Older people contributed with reminiscence, which was then developed into movement and music, which enabled participants with dementia to be fully involved in a way that verbal reminiscence would have prohibited.
Carers like Jill Lawrence and Juliet Page early on expressed their desire and satisfaction that their loved ones were being valued as whole people. They said that so often, however wonderful the care is, their parents/spouses were seen as a person in need of care now. But that the person who existed before the dementia is often ignored, forgotten or not of interest. In this method of working the carer can support the dementia victim in telling their story.

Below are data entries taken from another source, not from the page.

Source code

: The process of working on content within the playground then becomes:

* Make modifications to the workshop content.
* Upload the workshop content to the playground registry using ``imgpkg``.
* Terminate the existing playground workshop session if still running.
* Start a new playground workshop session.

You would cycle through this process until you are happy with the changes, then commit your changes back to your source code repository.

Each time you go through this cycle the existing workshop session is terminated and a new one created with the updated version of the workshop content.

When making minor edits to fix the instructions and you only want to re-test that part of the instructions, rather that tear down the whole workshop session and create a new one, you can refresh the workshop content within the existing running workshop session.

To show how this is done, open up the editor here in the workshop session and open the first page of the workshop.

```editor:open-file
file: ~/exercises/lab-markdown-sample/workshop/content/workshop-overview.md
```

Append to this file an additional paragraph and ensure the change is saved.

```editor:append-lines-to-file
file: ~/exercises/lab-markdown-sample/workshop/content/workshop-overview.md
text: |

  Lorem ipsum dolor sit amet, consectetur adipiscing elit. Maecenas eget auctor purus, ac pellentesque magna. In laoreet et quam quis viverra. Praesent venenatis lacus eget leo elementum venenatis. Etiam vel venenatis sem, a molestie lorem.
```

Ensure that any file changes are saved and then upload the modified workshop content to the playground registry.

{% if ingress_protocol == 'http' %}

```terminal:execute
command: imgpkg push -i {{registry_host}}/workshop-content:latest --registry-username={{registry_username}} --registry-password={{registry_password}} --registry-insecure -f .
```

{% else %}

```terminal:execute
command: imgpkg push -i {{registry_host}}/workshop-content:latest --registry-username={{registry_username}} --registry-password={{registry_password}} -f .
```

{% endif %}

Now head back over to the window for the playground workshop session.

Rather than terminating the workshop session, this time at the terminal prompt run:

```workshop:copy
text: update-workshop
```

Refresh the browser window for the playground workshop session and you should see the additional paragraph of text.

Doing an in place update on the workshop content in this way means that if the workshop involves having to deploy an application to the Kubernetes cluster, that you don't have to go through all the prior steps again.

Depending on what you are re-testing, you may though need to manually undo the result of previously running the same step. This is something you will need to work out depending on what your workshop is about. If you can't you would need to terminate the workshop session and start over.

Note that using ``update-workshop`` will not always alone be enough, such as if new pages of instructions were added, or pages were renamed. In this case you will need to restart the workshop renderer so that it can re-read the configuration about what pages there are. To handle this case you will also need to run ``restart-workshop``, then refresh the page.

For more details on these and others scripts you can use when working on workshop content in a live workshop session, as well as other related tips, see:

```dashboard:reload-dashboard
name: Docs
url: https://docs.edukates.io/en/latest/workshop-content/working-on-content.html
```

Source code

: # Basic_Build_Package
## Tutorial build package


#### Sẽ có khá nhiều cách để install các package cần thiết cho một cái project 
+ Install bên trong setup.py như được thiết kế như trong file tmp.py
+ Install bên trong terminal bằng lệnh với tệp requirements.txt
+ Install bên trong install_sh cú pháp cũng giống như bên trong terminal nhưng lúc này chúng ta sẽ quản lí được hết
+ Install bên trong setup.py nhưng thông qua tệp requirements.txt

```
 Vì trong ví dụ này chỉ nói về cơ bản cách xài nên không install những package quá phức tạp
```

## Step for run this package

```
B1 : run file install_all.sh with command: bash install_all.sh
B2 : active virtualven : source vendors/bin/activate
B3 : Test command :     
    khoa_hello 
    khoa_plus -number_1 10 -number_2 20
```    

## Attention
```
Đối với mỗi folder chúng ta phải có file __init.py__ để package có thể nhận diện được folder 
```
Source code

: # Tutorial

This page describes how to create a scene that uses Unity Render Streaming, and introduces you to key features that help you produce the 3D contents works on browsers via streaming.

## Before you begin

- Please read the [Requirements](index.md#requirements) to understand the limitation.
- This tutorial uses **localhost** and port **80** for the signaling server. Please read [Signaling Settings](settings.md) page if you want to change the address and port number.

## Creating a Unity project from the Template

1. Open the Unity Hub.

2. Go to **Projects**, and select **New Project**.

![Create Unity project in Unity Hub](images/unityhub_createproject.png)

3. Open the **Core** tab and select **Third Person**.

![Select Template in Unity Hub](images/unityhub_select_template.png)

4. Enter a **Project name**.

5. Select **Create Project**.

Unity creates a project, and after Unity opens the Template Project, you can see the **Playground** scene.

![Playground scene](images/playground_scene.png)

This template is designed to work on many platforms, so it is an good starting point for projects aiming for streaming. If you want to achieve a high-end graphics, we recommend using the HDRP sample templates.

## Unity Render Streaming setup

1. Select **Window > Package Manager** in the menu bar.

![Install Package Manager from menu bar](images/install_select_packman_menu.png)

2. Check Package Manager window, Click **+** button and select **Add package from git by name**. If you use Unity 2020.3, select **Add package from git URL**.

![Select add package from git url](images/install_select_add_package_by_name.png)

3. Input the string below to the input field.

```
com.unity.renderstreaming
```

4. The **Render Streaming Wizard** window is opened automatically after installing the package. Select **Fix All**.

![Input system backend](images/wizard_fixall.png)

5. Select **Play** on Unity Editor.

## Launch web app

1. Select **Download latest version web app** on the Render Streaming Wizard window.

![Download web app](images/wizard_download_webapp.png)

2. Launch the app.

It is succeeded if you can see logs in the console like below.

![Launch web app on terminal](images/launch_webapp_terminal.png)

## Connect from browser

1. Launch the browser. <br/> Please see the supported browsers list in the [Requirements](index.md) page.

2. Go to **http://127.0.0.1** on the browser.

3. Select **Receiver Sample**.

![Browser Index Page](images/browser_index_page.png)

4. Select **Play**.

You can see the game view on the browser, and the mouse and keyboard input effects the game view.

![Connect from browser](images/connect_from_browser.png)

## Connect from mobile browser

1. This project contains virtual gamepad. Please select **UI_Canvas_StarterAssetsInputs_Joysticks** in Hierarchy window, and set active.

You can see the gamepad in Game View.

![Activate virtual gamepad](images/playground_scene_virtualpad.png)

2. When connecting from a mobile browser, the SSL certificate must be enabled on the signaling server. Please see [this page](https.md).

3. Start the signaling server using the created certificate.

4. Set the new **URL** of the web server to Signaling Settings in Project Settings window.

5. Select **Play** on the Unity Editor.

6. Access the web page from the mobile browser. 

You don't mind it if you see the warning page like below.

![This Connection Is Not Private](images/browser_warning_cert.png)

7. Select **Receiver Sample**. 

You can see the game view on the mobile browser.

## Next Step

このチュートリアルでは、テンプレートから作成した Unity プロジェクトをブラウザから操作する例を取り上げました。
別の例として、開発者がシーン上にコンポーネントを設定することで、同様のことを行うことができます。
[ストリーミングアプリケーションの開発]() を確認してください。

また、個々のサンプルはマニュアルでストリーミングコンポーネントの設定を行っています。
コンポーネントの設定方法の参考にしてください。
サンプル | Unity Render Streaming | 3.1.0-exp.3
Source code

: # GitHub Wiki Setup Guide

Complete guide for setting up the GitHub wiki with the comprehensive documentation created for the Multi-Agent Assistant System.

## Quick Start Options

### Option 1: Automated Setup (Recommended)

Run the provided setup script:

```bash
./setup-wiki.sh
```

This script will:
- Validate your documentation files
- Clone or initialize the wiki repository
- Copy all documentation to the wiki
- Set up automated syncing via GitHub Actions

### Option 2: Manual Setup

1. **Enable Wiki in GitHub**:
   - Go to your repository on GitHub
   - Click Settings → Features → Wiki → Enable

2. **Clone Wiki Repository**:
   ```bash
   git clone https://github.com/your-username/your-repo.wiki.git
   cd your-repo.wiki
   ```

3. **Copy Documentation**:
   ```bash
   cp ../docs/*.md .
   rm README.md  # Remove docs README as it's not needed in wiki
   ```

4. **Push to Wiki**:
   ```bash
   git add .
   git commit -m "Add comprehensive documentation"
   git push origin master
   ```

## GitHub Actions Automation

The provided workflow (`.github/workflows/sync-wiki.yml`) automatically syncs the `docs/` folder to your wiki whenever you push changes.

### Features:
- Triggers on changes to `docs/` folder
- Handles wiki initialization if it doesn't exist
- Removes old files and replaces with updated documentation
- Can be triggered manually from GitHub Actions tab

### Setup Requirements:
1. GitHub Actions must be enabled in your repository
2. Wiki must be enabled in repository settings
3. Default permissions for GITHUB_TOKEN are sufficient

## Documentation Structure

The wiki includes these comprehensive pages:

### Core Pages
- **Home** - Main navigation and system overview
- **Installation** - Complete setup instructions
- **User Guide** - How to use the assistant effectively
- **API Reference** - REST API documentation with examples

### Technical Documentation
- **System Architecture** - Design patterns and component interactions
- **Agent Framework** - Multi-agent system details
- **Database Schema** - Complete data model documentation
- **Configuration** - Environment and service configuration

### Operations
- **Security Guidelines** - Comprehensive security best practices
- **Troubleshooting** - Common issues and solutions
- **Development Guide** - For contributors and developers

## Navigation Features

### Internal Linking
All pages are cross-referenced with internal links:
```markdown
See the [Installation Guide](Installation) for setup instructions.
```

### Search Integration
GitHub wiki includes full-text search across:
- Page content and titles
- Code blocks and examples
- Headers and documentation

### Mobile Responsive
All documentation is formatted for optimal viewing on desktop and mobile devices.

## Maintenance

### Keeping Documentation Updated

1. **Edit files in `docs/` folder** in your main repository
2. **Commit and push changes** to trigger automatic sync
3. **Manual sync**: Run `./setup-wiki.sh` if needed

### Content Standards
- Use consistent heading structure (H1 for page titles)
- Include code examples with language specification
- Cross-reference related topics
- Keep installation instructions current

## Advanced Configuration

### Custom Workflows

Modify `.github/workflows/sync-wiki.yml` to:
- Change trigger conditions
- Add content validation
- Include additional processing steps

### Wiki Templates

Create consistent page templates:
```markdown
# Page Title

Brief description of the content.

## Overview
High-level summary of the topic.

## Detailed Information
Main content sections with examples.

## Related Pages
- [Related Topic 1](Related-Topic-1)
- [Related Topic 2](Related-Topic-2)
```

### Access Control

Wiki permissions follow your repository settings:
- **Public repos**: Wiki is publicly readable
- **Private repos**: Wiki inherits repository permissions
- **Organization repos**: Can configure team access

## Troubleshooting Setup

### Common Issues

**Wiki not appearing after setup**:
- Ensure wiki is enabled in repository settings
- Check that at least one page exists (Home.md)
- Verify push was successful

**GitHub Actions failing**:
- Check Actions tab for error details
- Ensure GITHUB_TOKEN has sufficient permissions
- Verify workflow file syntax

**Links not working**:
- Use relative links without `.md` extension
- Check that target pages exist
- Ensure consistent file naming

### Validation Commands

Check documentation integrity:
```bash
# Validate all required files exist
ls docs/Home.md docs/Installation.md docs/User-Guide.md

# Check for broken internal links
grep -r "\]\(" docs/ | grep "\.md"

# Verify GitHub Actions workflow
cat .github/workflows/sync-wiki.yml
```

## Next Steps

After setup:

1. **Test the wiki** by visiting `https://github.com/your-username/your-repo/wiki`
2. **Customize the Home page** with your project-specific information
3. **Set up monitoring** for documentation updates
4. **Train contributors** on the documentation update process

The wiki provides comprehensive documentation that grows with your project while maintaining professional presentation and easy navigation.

The main structure came from working on a reminiscence poem with Chloe based on Seaside memories, which Natasha turned into a song and Stella developed with movement based on the images and stories that had been shared. The three elements then integrated into a piece of performance. Jean Hogben, a participant, then wrote a poem with her granddaughter, which we subsequently set to music and it became another piece of music and movement that everyone could share and perform together.
This led onto to talking about another source of great pleasure for this generation, which was going dancing. We looked at getting ready to go out, the etiquette of the dance hall and the dances they did together.
Jim and Margaret Washington suffered illness during the rehearsal period and after being enthusiastic attendees in early sessions had to drop out. However we made it clear they were welcome to come back at any time and were delighted when Jim arrived one day having written a song. He had written The Snowball Waltz based on a popular dance and stirred by memories of himself and Margaret going dancing.
The commitment of the group to come to sessions despite cold weather and illness was very moving. Jim and Margaret were able to be part of the performance at the last minute and they began The Snowball Waltz song together by leading the dance. Jill, who cares for her mother Ida, gave up her one day off a week to come to a final rehearsal to make sure that she would know everything to support her mother on the performance day.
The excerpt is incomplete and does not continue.